Michael A. Capraro
NASA Citizen Scientist
Michael is a retired chemical engineer.
How did you become a NASA citizen scientist?
I read about the work of Dr. Andrew Westphal at the University of California, Berkeley, on the Stardust@Home project and decided to get involved. Apparently, this made me a "NASA citizen scientist" by default, and I'm proud to be considered as such.
What are your favorite citizen science projects to work on?
Aside from the Stardust project (searching for interstellar dust in images of the Stardust spacecraft aerogel collector), I've been heavily involved with "Stall Catchers," something of an offspring of Stardust@Home. The mission there is searching for stalls in blood flow through microcapillaries in mouse brains, in order to advance research into Alzheimer's Disease at Cornell University.
For a layperson to have the opportunity to help advance scientific knowledge and/or hasten a treatment or cure for debilitating illnesses, well, that's extraordinary. But thanks to citizen science, the extraordinary becomes more ordinary, yet still special.
I've participated in several other citizen science projects, most through Zooniverse. One of my favorites there was "Decoding the Civil War," especially decoding and transcribing a letter from General Grant. The personal and official correspondence from this and other time periods gives one a more intimate feel for our history.
What do you do when you’re not doing science with NASA? Tell us about your job and your hobbies!
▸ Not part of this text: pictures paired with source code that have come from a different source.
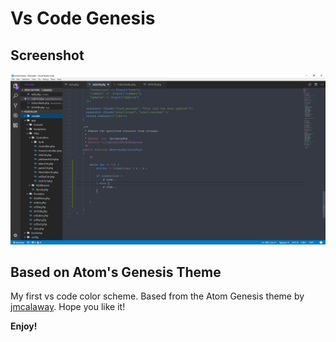 # Vs Code Genesis

## Screenshot 
![img](/img/genesis.PNG)

## Based on Atom's Genesis Theme 

My first vs code color scheme.
Based from the Atom Genesis theme by  [jmcalaway](https://github.com/jmcalaway). 
Hope you like it! 


**Enjoy!**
I'm a retired chemical engineer, so no current "job" aside from groundskeeper and chief dishwasher for the domicile. I'm a competitive runner, volunteer tutor for math & science at an alternative high school and for GED students.
I also sing bass in a choir, teach 5th-grade religious formation, work with the Society of St. Vincent de Paul, coordinate retiree luncheons.
I sometimes teach or sponsor adults preparing for sacraments of initiation, assist at Boy Scout STEM events, and other stuff.
What I'm best at though, seems to be tutoring and unskilled labor – and maybe the singing.
What have you discovered or learned as a NASA citizen scientist?
Progress can be highly dependent upon access to specialized scientific or analytical resources, funding, and competing for project priorities. Getting to know the people involved in various project aspects gives one a real feel for how diverse personalities and talents can really complement one another and contribute to more rapid advancement and successful outcomes.
Oh, almost forgot, Stardust@Home was my first real experience using an online forum. That really came in handy for subsequent endeavors.
What’s the biggest challenge you’ve faced as a NASA citizen scientist?
Well, I thought when I retired, I'd have more time for citizen science. Of course, there were all these other "opportunities" in which to invest time as well – too many. So, let's say time management.
What advice would you give to others who might want to volunteer with NASA?
Absolutely do it. Make it happen. Current background and experience are largely irrelevant. Just get involved – the learning and experience build automatically.
What are some fun facts about yourself?
- Along with my wife, I got to sing in a large choir at Carnegie Hall once, mostly backing up Liam Lawton, a multi-platinum Irish singer-songwriter (and priest).
- Have done a few Boston Marathons, as well as Big Sur, ran the tunnel under the Detroit "River" (it's really a straight) several times, and got to finish the Marine Corps Marathon by the (Iwo Jima) War Memorial.
- Got to tour the space sciences labs at Berkeley thanks to Dr. Westphal and his team (that's also when I ran Big Sur).